Schadenfreude: Künast ergötzt sich an Verunglimpfung der Eva Herman

Von Irina Heidkamp

Künast gegen Herman„Es ist gut, dass der NDR Frau Herman entlassen hat. Bei Eva Herman wünscht man sich selbst als Frauenrechtlerin, sie möge doch bitte heim an den Herd gehen.“ erklärte Renate Künast, Grünenfraktionschefin, zu der aktuellen, beruflichen Entwicklung von Eva Herman, TV-Journalistin und Buchautorin.

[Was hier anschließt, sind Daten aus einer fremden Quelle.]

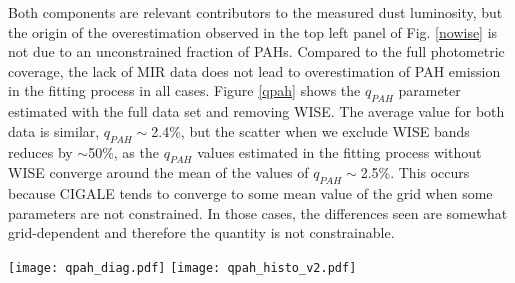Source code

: \documentclass{aa}
\begin{document}
Both components are relevant contributors to the measured dust luminosity, but the origin of the overestimation observed in the top left panel of Fig. \ref{nowise} is not due to an unconstrained fraction of PAHs. Compared to the full photometric coverage, the lack of MIR data does not lead to overestimation of PAH emission in the fitting process 
in all cases. Figure \ref{qpah} shows the $q_{PAH}$ parameter estimated with the full data set and removing WISE. The average value for both data is similar, $q_{PAH} \sim$2.4\%, but the scatter when we exclude WISE bands reduces by $\sim$50\%, as the $q_{PAH}$ values estimated in the fitting process without WISE converge around the mean of the values of $q_{PAH} \sim$2.5\%. This occurs because CIGALE tends to converge to some mean value of the grid when some parameters are not constrained. In those cases, the differences seen are somewhat grid-dependent and therefore the quantity is not constrainable.

 \begin{figure*}\begin{center}
 \texttt{[image: qpah\_diag.pdf]}
  \texttt{[image: qpah\_histo\_v2.pdf]}
 \end{center} 
 \caption{Left panel: $q_{pah}$ parameter of \cite{dra} obtained with CIGALE \citep{nol} using the full photometric coverage (ordinate) or removing WISE data (abscissa). Solid lines show a linear correlation between the two quantities and the black cross in the bottom right corner shows the average errors in the fit. Right panel: Histograms of $q_{pah}$ from the full photometric coverage (red dashed line) or removing WISE data (black solid line).}\label{qpah}\end{figure*}
\end{document}
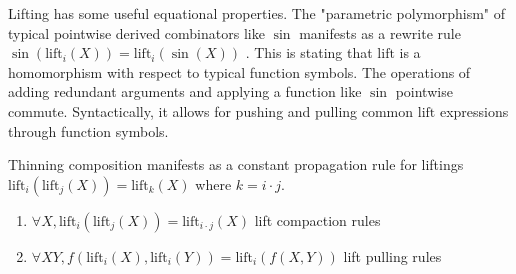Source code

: \documentclass{article}%
\newcommand{\lift}{\text{lift}}
\begin{document}
Lifting has some useful equational properties. The "parametric polymorphism" of typical pointwise derived combinators like $\sin$ manifests as a rewrite rule $\sin(\lift_i(X)) = \lift_i(\sin(X))$ . This is stating that $\lift$ is a homomorphism with respect to typical function symbols. The operations of adding redundant arguments and applying a function like $\sin$ pointwise commute. Syntactically, it allows for pushing and pulling common $\lift$ expressions through function symbols.


Thinning composition manifests as a constant propagation rule for liftings $\lift_i(\lift_j(X)) = \lift_k(X)$ where $k = i \cdot j$.

\begin{enumerate}
\item $\forall X, \lift_i(\lift_j(X)) = \lift_{i \cdot j}(X)$ lift compaction rules
\item $\forall X Y, f(\lift_i(X), \lift_i(Y)) = \lift_i(f(X,Y))$ lift pulling rules
\end{enumerate}








\end{document}
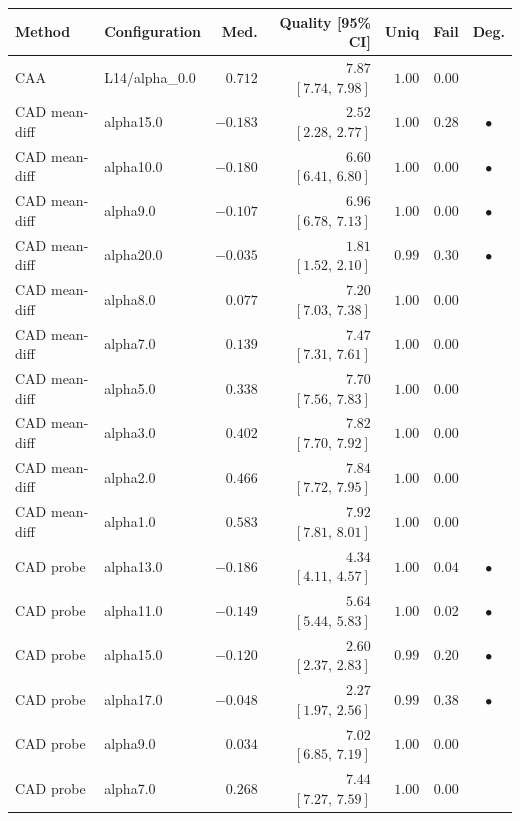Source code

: \begin{table}[t]
\centering\small
\begin{tabular}{llrrrrc}
\toprule
Method & Configuration & Med. & Quality \scriptsize[95\% CI] & Uniq & Fail & Deg. \\
\midrule
CAA & L14/alpha\_0.0 & $0.712$ & $7.87$ \scriptsize$[7.74,\,7.98]$ & $1.00$ & $0.00$ &  \\
CAD mean-diff & alpha15.0 & $-0.183$ & $2.52$ \scriptsize$[2.28,\,2.77]$ & $1.00$ & $0.28$ & $\bullet$ \\
CAD mean-diff & alpha10.0 & $-0.180$ & $6.60$ \scriptsize$[6.41,\,6.80]$ & $1.00$ & $0.00$ & $\bullet$ \\
CAD mean-diff & alpha9.0 & $-0.107$ & $6.96$ \scriptsize$[6.78,\,7.13]$ & $1.00$ & $0.00$ & $\bullet$ \\
CAD mean-diff & alpha20.0 & $-0.035$ & $1.81$ \scriptsize$[1.52,\,2.10]$ & $0.99$ & $0.30$ & $\bullet$ \\
CAD mean-diff & alpha8.0 & $0.077$ & $7.20$ \scriptsize$[7.03,\,7.38]$ & $1.00$ & $0.00$ &  \\
CAD mean-diff & alpha7.0 & $0.139$ & $7.47$ \scriptsize$[7.31,\,7.61]$ & $1.00$ & $0.00$ &  \\
CAD mean-diff & alpha5.0 & $0.338$ & $7.70$ \scriptsize$[7.56,\,7.83]$ & $1.00$ & $0.00$ &  \\
CAD mean-diff & alpha3.0 & $0.402$ & $7.82$ \scriptsize$[7.70,\,7.92]$ & $1.00$ & $0.00$ &  \\
CAD mean-diff & alpha2.0 & $0.466$ & $7.84$ \scriptsize$[7.72,\,7.95]$ & $1.00$ & $0.00$ &  \\
CAD mean-diff & alpha1.0 & $0.583$ & $7.92$ \scriptsize$[7.81,\,8.01]$ & $1.00$ & $0.00$ &  \\
CAD probe & alpha13.0 & $-0.186$ & $4.34$ \scriptsize$[4.11,\,4.57]$ & $1.00$ & $0.04$ & $\bullet$ \\
CAD probe & alpha11.0 & $-0.149$ & $5.64$ \scriptsize$[5.44,\,5.83]$ & $1.00$ & $0.02$ & $\bullet$ \\
CAD probe & alpha15.0 & $-0.120$ & $2.60$ \scriptsize$[2.37,\,2.83]$ & $0.99$ & $0.20$ & $\bullet$ \\
CAD probe & alpha17.0 & $-0.048$ & $2.27$ \scriptsize$[1.97,\,2.56]$ & $0.99$ & $0.38$ & $\bullet$ \\
CAD probe & alpha9.0 & $0.034$ & $7.02$ \scriptsize$[6.85,\,7.19]$ & $1.00$ & $0.00$ &  \\
CAD probe & alpha7.0 & $0.268$ & $7.44$ \scriptsize$[7.27,\,7.59]$ & $1.00$ & $0.00$ &  \\

\end{tabular}
\end{table}

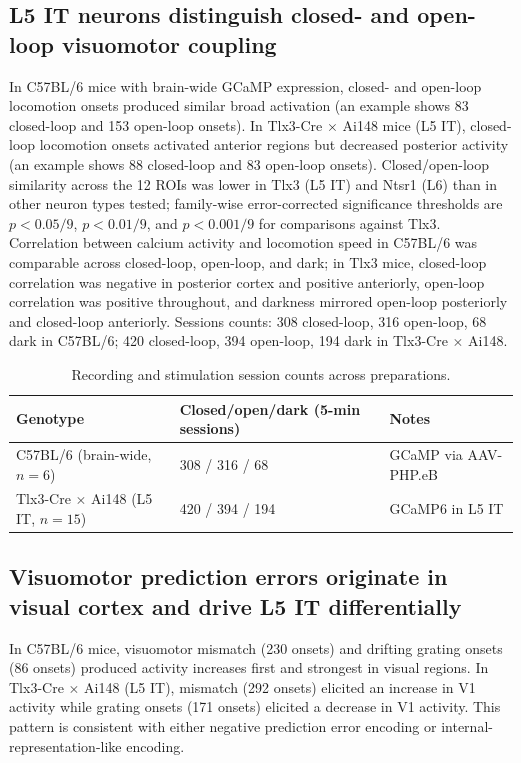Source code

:\documentclass[11pt]{article}
\begin{document}
\subsection{L5 IT neurons distinguish closed- and open-loop visuomotor coupling}
In C57BL/6 mice with brain-wide GCaMP expression, closed- and open-loop locomotion onsets produced similar broad activation (an example shows 83 closed-loop and 153 open-loop onsets). In Tlx3-Cre $\times$ Ai148 mice (L5 IT), closed-loop locomotion onsets activated anterior regions but decreased posterior activity (an example shows 88 closed-loop and 83 open-loop onsets). Closed/open-loop similarity across the 12 ROIs was lower in Tlx3 (L5 IT) and Ntsr1 (L6) than in other neuron types tested; family-wise error-corrected significance thresholds are $p < 0.05/9$, $p < 0.01/9$, and $p < 0.001/9$ for comparisons against Tlx3. Correlation between calcium activity and locomotion speed in C57BL/6 was comparable across closed-loop, open-loop, and dark; in Tlx3 mice, closed-loop correlation was negative in posterior cortex and positive anteriorly, open-loop correlation was positive throughout, and darkness mirrored open-loop posteriorly and closed-loop anteriorly. Sessions counts: 308 closed-loop, 316 open-loop, 68 dark in C57BL/6; 420 closed-loop, 394 open-loop, 194 dark in Tlx3-Cre $\times$ Ai148.

\begin{table}[h]
\centering
\caption{Recording and stimulation session counts across preparations.}
\begin{tabular}{lll}
\toprule
Genotype & Closed/open/dark (5-min sessions) & Notes \\
\midrule
C57BL/6 (brain-wide, $n=6$) & 308 / 316 / 68 & GCaMP via AAV-PHP.eB \\
Tlx3-Cre $\times$ Ai148 (L5 IT, $n=15$) & 420 / 394 / 194 & GCaMP6 in L5 IT \\
\bottomrule
\end{tabular}
\end{table}

\subsection{Visuomotor prediction errors originate in visual cortex and drive L5 IT differentially}
In C57BL/6 mice, visuomotor mismatch (230 onsets) and drifting grating onsets (86 onsets) produced activity increases first and strongest in visual regions. In Tlx3-Cre $\times$ Ai148 (L5 IT), mismatch (292 onsets) elicited an increase in V1 activity while grating onsets (171 onsets) elicited a decrease in V1 activity. This pattern is consistent with either negative prediction error encoding or internal-representation-like encoding.
\end{document}
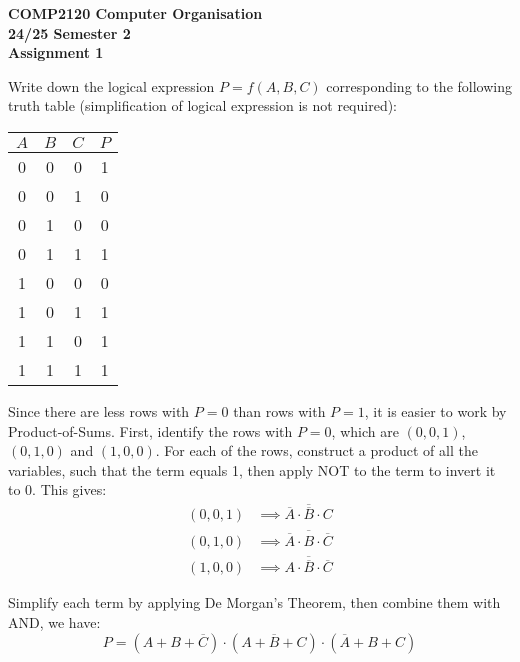 \documentclass[answers]{exam}
\begin{document}
\begin{center}
    \textbf
    {\Large{COMP2120 Computer Organisation} \\
    \large{24/25 Semester 2} \\
    \large{Assignment 1}}
\end{center}

\begin{questions}

    \question Write down the logical expression $P=f(A, B, C)$ corresponding to the following truth table
    (simplification of logical expression is not required):

    \begin{table}[H]
        \centering
        \begin{tabular}{|c|c|c||c|}
            \hline
            $A$ & $B$ & $C$ & $P$ \\
            \hline
            0 & 0 & 0 & 1 \\
            0 & 0 & 1 & 0 \\
            0 & 1 & 0 & 0 \\
            0 & 1 & 1 & 1 \\
            1 & 0 & 0 & 0 \\
            1 & 0 & 1 & 1 \\
            1 & 1 & 0 & 1 \\
            1 & 1 & 1 & 1 \\
            \hline
        \end{tabular}
    \end{table}

    \begin{solution}
        Since there are less rows with $P=0$ than rows with $P=1$, it is easier to work by Product-of-Sums.
        First, identify the rows with $P=0$, which are $(0, 0, 1)$, $(0, 1, 0)$ and $(1, 0, 0)$.
        For each of the rows, construct a product of all the variables, such that the term equals 1,
        then apply NOT to the term to invert it to 0.
        This gives:
        \begin{align*}
            (0, 0, 1) &\implies \overline{\overline{A} \cdot \overline{B} \cdot C} \\
            (0, 1, 0) &\implies \overline{\overline{A} \cdot B \cdot \overline{C}} \\
            (1, 0, 0) &\implies \overline{A \cdot \overline{B} \cdot \overline{C}}
        \end{align*}

        Simplify each term by applying De Morgan's Theorem, then combine them with AND,
        we have:
        \[
            \boxed{P = \left(A+B+\overline{C}\right)\cdot\left(A+\overline{B}+C\right)\cdot\left(\overline{A}+B+C\right)}
        \]
    \end{solution}


\end{questions}
\end{document}
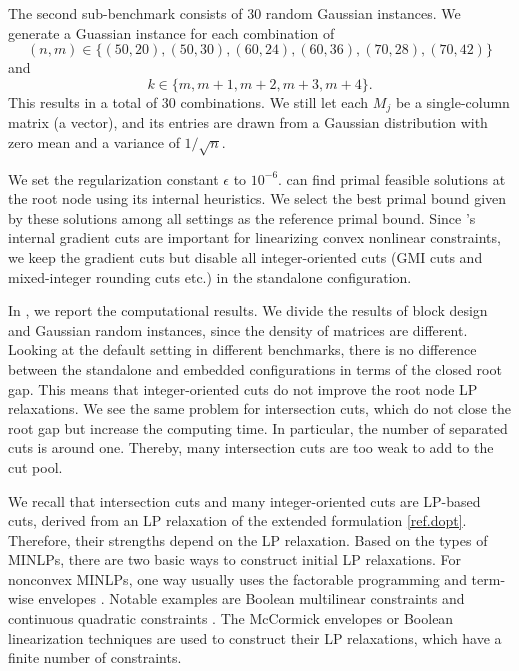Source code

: The second sub-benchmark consists of 30 random Gaussian instances. We generate a Guassian instance for each combination of \[(n,m) \in \{(50,20),(50,30),(60,24),(60,36),(70,28),(70,42)\}\] and \[k \in \{m,m+1,m+2,m+3,m+4\}.\] This results in a total of 30 combinations. We still let each $M_j$ be a single-column matrix (\ie a vector), and its entries  are drawn from a Gaussian distribution with zero mean  and  a variance of $1/\sqrt{n}$. 



We set the regularization constant $\epsilon $ to $10^{-6}$. \scip can find  primal feasible solutions at the root node using its internal heuristics. We select the best primal bound given by these solutions among all settings as the reference primal bound.  Since \scip's internal gradient cuts are important for linearizing convex nonlinear constraints, we  keep the gradient cuts but disable all integer-oriented cuts (GMI cuts and mixed-integer rounding cuts etc.) in the standalone configuration.

In , we report the computational results. We divide the results of block design and Gaussian random instances, since the density of  matrices are different. Looking at the default setting in different benchmarks, there is  no difference between the standalone and embedded configurations in terms of the closed root gap. This means that integer-oriented cuts do not improve the root node LP relaxations. We see the same problem for intersection cuts, which do not close the root gap but increase the computing time.  In particular, the number of separated cuts is around one. Thereby, many intersection cuts are too weak to add to the cut pool.

We recall that  intersection cuts and many integer-oriented cuts are LP-based cuts, \ie derived from an LP relaxation of  the extended formulation \eqref{ref.dopt}. Therefore, their strengths depend on the LP relaxation.  Based on the types of MINLPs, there are two basic ways to construct initial LP relaxations.  For nonconvex MINLPs, one way usually uses the factorable programming and term-wise envelopes \cite{mccormick1976computability}. Notable examples are Boolean multilinear constraints and  continuous quadratic constraints \cite{munoz2020maximal}.  The McCormick envelopes or Boolean linearization techniques are used to construct their LP relaxations, which have a finite number of constraints.  


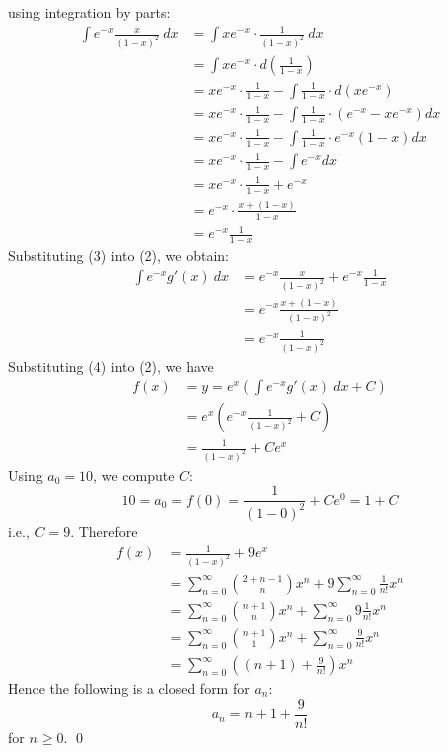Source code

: using integration by parts:
\begin{align*}
\int e^{-x} \frac{x}{(1-x)^2}\ dx
&= \int xe^{-x} \cdot \frac{1}{(1-x)^2} \ dx \\
&= \int xe^{-x} \cdot d \left( \frac{1}{1-x} \right) \\
&= xe^{-x} \cdot \frac{1}{1-x}
   - \int \frac{1}{1-x} \cdot d \left( xe^{-x} \right)
   \\
&= xe^{-x} \cdot \frac{1}{1-x}
   - \int \frac{1}{1-x} \cdot \left( e^{-x} - xe^{-x} \right) dx
   \\
&= xe^{-x} \cdot \frac{1}{1-x}
   - \int \frac{1}{1-x} \cdot e^{-x} \left( 1 - x \right) dx
   \\
&= xe^{-x} \cdot \frac{1}{1-x}
   - \int e^{-x} dx 
   \\
&= xe^{-x} \cdot \frac{1}{1-x}
   + e^{-x}
   \\
&= e^{-x} \cdot \frac{x + (1-x)}{1-x}
   \\
&= e^{-x} \frac{1}{1-x}
\tag{3}
\end{align*}
Substituting (3) into (2),
we obtain:
\begin{align*}
\int e^{-x} g'(x) \ dx
&= e^{-x} \frac{x}{(1-x)^2} 
+ e^{-x} \frac{1}{1-x}
\\
&=  e^{-x} \frac{x + (1-x)}{(1-x)^2}
\\
&=  e^{-x} \frac{1}{(1-x)^2}
\tag{4}
\end{align*}
Substituting (4) into (2), we have
\begin{align*}
f(x)
&= y = e^x \left( \int e^{-x} g'(x) \ dx + C \right) \\
&= e^x \left( e^{-x} \frac{1}{(1-x)^2} + C \right) \\
&= \frac{1}{(1-x)^2} + C e^x
\end{align*}
Using $a_0 = 10$, we compute $C$:
\[
10 = a_0 = f(0) = \frac{1}{(1-0)^2} + C e^{0} = 1 + C
\]
i.e., $C = 9$.
Therefore
\begin{align*}
f(x)
&= \frac{1}{(1-x)^2} + 9 e^{x} \\
&= \sum_{n=0}^\infty \binom{2 + n - 1}{n} x^n
   + 9 \sum_{n=0}^\infty \frac{1}{n!}x^n
   \\
&= \sum_{n=0}^\infty \binom{n+1}{n} x^n
   + \sum_{n=0}^\infty 9 \frac{1}{n!}x^n
   \\
&= \sum_{n=0}^\infty \binom{n+1}{1} x^n
   + \sum_{n=0}^\infty \frac{9}{n!}x^n
   \\
&= \sum_{n=0}^\infty
   \left( (n+1) 
   + \frac{9}{n!} \right)
   x^n
\end{align*}
Hence the following is a closed form for $a_n$:
\[
a_n = n + 1 + \frac{9}{n!}
\]
for $n \geq 0$.
\qed


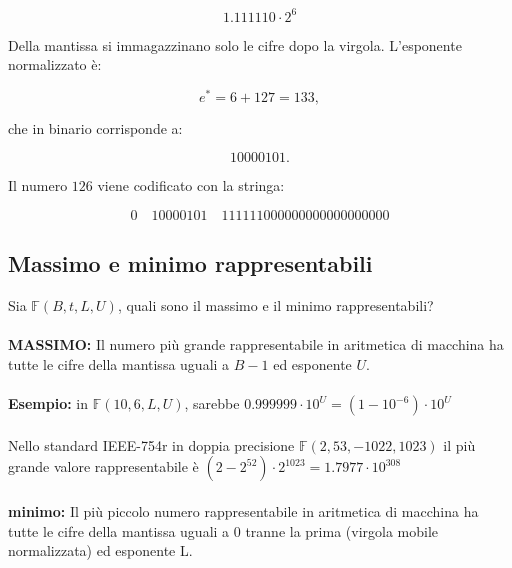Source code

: \documentclass[a4paper, 11pt]{article}
\begin{document}
        \[
            1.111110 \cdot 2^6
        \]


        Della mantissa si immagazzinano solo le cifre dopo la virgola.
        L'esponente normalizzato è:
            

        \[
            e^{*} = 6 + 127 = 133,
        \]


        che in binario corrisponde a:
            

        \[
            10000101.
        \]


        Il numero \( 126 \) viene codificato con la stringa:
            

        \[
            0 \quad 10000101 \quad 111111000000000000000000
        \]



        \subsection{Massimo e minimo rappresentabili}
        Sia $\mathbb{F}(B, t, L, U)$, quali sono il massimo e il minimo rappresentabili?

        \paragraph{}
        \textbf{MASSIMO: }
        Il numero più grande rappresentabile in aritmetica di macchina ha tutte le cifre della mantissa uguali a $B-1$ ed esponente $U$.

        \paragraph{}
        \textbf{Esempio: } in $\mathbb{F}(10, 6, L, U)$, sarebbe $0.999999\cdot10^U = (1-10^{-6}) \cdot 10^U$

        \paragraph{} Nello standard IEEE-754r in doppia precisione $\mathbb{F}(2, 53, -1022, 1023)$ il più grande valore rappresentabile è $(2-2^{52})\cdot2^1023 = 1.7977 \cdot 10^{308}$
        
        \paragraph{}
        \textbf{minimo: }
        Il più piccolo numero rappresentabile in aritmetica di macchina ha tutte le cifre della mantissa uguali a 0 tranne la prima (virgola mobile normalizzata) ed esponente L.
        
\end{document}
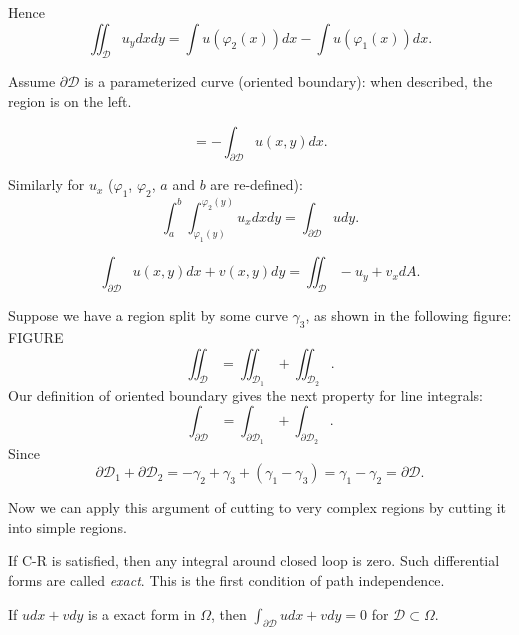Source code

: Hence \[
	\iint_{\mathcal{D}} u_y dx dy = \int  u(\varphi_2(x))dx-\int u(\varphi_1(x)) dx
.\] 

Assume $\partial \mathcal{D}$ is a parameterized curve (oriented boundary): when described, the region is on the left.

\[
	= -\int_{\partial \mathcal{D}} u(x,y) dx
.\] 


Similarly for $u_x$ ($\varphi_1$, $\varphi_2$, $a$ and $b$ are re-defined):
\[
	\int_a^b\int _{\varphi_1(y)}^{\varphi_2(y)} u_x dx dy
	= \int_{\partial \mathcal{D}}u dy
.\] 

\begin{definition}
\[
	\int _{\partial \mathcal{D}} u(x,y)dx + v(x,y)dy
	= \iint_{\mathcal{D}} - u_y + v_x dA
.\] 
\end{definition}

Suppose we have a region split by some curve $\gamma_3$, as shown in the following figure: FIGURE
\[
	\iint_{\mathcal{D}}=
	\iint_{\mathcal{D}_1}+
	\iint_{\mathcal{D}_2}
.\] 
Our definition of oriented boundary gives the next property for line integrals:
\[
	\int _{\partial \mathcal{D}}=
	\int _{\partial \mathcal{D}_1}+
	\int _{\partial \mathcal{D}_2}
.\] 
Since
\[
	\partial \mathcal{D}_1
	+\partial \mathcal{D}_2
	= -\gamma_2 + \gamma_3 + (\gamma_1-\gamma_3) = \gamma_1 - \gamma_2 = \partial \mathcal{D}
.\] 


Now we can apply this argument of cutting to very complex regions by cutting it into simple regions.

If C-R is satisfied, then any integral around closed loop is zero. Such differential forms are called \textit{exact}. This is the first condition of path independence.

If $u dx + v dy $ is a exact form in $\Omega$, then 
$\int _{\partial \mathcal{D}} u dx + v dy = 0$ for $\mathcal{D} \subset \Omega$.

Eva Herman war auf Grund einer Äußerung auf einer ihrer Buchpräsentationen in Berlin vom öffentlich, rechtlichen Sender NDR fristlos entlassen worden. Sie hatte traditionelle Werte gut geheißen, und daraufhin gewiesen, dass diese selbst im Dritten Reich proklamiert wurden und zum nackten „Überleben“ hilfreich waren. Diese Werte wurden durch die 68-Generation abgeschafft.

In einer beispiellosen Medienkampagne hetzen nun Gegner und Neider gegen Eva Herman, so auch Renate Künast. Offenbar hat man sich nicht die Mühe gemacht, die Worte der bekannten TV-Journalistin wirklich zu verstehen, oder man wollte es schlicht nicht.

Mag sich Frau Künast mit einer Eva Herman nicht messen müssen und wünscht sie deshalb „hinter den Herd“?

Eva Herman arbeitete weit mehr als 20 Jahre erfolgreich in der Medien-, schwerpunktmäßig in der TV-Branche. Sie gehört zu den erfolgreichsten Nachrichtensprecherinnen ihrer Generation. Eva Herman ist zudem eine äußerst attraktive, erfolgreiche Frau. Auch hier ist ein Vergleich für Frau Künast eher unvorteilhaft. Eva Herman hat Erfahrungen als berufstätige Mutter gesammelt und ihre persönlichen Erkenntnis erfolgreich in einem Buch vermarkten. Auch ihr aktuell, zweites Buch scheint sie, trotz aller Kritik, erfolgreich zu vermarkten.

Eva Herman ist der Inbegriff der erfolgreichen, unabhängigen, modernen Frau, die eine beispiellose Karriere und Familie vereinbart. Renate Künast machte vor allem mit Forderungen, die den Geldbeutel der Bürger belasten, Schlagzeilen und scheint derzeit keinen anderen Weg, als über diffamierende Äußerungen in die Medien zu finden.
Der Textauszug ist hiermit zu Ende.